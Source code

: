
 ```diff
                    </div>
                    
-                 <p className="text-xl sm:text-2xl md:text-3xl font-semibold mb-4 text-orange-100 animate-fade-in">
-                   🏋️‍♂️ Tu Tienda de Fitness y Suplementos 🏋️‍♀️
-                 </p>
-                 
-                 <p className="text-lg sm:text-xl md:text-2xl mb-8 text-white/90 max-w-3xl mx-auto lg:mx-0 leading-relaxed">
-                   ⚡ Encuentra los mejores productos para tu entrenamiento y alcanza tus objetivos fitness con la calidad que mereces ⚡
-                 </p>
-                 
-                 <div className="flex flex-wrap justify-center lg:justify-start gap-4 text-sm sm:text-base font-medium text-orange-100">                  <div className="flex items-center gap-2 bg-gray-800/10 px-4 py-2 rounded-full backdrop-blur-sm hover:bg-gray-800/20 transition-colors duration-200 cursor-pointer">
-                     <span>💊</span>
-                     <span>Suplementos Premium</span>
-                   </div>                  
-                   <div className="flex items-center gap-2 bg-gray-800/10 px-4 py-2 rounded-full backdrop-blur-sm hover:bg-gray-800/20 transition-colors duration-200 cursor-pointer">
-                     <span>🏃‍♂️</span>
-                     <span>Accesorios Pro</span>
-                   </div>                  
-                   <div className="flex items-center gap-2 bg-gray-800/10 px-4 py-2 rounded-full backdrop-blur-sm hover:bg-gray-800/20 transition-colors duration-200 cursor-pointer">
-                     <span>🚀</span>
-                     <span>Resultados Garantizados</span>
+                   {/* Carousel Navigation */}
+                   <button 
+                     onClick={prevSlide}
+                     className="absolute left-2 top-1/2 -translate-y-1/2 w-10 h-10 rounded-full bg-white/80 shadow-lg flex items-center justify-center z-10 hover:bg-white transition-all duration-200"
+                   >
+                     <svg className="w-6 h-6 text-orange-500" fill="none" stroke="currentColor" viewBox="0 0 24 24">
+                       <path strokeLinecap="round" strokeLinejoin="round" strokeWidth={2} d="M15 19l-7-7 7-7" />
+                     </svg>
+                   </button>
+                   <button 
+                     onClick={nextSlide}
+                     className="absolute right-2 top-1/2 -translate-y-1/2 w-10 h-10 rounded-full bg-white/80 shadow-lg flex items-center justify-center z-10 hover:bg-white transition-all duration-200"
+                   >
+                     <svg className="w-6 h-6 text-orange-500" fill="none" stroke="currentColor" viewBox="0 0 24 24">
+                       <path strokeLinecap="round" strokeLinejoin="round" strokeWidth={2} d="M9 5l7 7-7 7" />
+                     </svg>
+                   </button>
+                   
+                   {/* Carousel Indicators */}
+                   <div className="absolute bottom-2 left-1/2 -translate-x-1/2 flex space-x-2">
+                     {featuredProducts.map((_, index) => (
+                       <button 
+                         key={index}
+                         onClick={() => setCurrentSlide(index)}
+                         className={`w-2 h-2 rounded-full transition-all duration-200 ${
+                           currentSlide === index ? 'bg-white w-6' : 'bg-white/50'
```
----------------------------------------
§ **Work order**
Consider the entries above and return each line with the string "path".

§ **Response**
+                       <path strokeLinecap="round" strokeLinejoin="round" strokeWidth={2} d="M15 19l-7-7 7-7" />
+                       <path strokeLinecap="round" strokeLinejoin="round" strokeWidth={2} d="M9 5l7 7-7 7" />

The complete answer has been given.